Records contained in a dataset

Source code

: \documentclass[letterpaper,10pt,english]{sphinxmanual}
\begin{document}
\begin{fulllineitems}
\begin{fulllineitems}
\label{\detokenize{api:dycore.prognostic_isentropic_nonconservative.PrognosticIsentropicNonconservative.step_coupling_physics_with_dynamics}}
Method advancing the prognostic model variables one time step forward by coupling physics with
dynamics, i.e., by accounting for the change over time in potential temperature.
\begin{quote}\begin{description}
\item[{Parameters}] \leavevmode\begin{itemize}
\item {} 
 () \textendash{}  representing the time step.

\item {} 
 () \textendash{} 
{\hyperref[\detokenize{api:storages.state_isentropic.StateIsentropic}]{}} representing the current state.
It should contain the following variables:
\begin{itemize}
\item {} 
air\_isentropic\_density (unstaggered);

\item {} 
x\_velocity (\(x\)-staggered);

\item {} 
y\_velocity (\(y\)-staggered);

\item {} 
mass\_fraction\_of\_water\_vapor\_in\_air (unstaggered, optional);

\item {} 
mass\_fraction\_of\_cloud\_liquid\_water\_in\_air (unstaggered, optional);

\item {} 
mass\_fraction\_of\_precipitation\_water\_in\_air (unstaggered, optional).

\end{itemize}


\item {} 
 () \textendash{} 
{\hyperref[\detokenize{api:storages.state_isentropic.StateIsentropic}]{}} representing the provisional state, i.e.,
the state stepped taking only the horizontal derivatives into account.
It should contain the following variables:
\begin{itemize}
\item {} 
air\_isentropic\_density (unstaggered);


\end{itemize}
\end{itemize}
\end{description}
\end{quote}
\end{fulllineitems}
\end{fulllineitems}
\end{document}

==

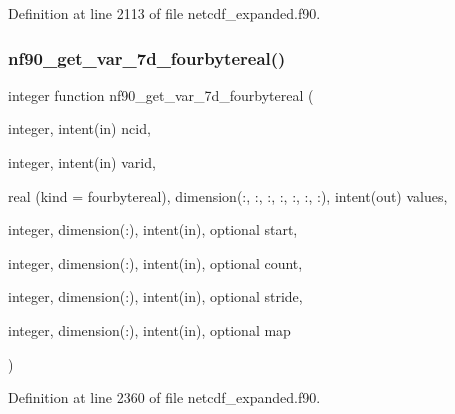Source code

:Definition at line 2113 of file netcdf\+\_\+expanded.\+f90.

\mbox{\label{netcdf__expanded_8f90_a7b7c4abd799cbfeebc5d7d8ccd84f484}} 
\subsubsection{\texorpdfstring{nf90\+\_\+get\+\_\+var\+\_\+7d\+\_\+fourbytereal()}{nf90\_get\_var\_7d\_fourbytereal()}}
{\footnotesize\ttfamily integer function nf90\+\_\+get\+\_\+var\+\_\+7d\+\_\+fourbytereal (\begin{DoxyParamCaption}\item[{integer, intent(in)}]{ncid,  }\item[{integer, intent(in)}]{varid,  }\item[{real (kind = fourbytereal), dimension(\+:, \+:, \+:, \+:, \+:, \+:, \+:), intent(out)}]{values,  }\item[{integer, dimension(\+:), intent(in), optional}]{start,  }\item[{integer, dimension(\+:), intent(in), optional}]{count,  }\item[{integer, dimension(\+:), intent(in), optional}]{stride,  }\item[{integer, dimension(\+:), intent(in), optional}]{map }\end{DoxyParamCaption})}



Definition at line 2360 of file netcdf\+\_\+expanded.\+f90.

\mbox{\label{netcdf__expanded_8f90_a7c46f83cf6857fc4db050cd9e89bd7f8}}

§ Task instructions: The answer should consist of every line above in which "state" appears.

§ Your response:
{\hyperref[\detokenize{api:storages.state_isentropic.StateIsentropic}]{}} representing the current state.
{\hyperref[\detokenize{api:storages.state_isentropic.StateIsentropic}]{}} representing the provisional state, i.e.,
the state stepped taking only the horizontal derivatives into account.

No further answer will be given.